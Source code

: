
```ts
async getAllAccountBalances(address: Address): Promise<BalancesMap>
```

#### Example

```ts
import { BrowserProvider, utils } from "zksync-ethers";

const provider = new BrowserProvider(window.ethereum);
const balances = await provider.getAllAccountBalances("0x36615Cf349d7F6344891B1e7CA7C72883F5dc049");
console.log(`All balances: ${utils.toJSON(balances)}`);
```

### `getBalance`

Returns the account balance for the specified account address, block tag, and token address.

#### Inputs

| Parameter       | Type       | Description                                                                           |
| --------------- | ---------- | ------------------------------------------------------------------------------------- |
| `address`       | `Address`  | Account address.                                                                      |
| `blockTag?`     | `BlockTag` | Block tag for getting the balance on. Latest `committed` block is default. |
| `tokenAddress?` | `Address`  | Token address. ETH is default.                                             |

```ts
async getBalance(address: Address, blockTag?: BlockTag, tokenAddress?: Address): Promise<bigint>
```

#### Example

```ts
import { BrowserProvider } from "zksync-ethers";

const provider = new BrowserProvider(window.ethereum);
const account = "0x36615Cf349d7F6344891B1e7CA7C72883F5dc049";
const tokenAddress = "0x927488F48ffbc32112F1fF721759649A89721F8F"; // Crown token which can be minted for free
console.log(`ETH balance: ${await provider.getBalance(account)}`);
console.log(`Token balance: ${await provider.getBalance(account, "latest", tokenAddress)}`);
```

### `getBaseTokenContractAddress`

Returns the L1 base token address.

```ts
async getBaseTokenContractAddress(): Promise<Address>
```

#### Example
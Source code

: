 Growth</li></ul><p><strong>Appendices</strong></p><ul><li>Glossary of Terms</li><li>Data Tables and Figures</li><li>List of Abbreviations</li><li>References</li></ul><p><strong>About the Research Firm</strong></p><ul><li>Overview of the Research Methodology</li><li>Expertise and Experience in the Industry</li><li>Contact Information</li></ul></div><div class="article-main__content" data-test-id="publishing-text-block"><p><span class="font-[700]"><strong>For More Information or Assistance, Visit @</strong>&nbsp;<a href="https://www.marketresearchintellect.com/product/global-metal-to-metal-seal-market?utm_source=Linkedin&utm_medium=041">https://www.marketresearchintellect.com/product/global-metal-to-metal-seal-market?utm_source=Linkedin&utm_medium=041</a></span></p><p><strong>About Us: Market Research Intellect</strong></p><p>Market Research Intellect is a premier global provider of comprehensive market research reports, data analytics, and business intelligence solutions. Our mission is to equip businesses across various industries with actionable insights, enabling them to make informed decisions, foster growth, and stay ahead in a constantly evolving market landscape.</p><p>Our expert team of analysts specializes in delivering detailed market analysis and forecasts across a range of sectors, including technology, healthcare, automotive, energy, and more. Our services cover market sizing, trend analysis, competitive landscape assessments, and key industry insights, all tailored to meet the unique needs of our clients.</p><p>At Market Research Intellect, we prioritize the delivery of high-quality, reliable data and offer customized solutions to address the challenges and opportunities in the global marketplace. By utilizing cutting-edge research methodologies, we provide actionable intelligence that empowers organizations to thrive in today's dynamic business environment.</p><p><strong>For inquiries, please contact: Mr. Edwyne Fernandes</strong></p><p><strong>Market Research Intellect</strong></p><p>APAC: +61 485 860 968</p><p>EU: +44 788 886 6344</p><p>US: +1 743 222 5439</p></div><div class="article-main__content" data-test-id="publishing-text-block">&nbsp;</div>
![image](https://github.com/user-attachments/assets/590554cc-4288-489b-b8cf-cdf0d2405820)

## Task prompt
In the data above, which lines include "Returns"? Return those lines.

## Result for this exercise
Returns the account balance for the specified account address, block tag, and token address.
Returns the L1 base token address.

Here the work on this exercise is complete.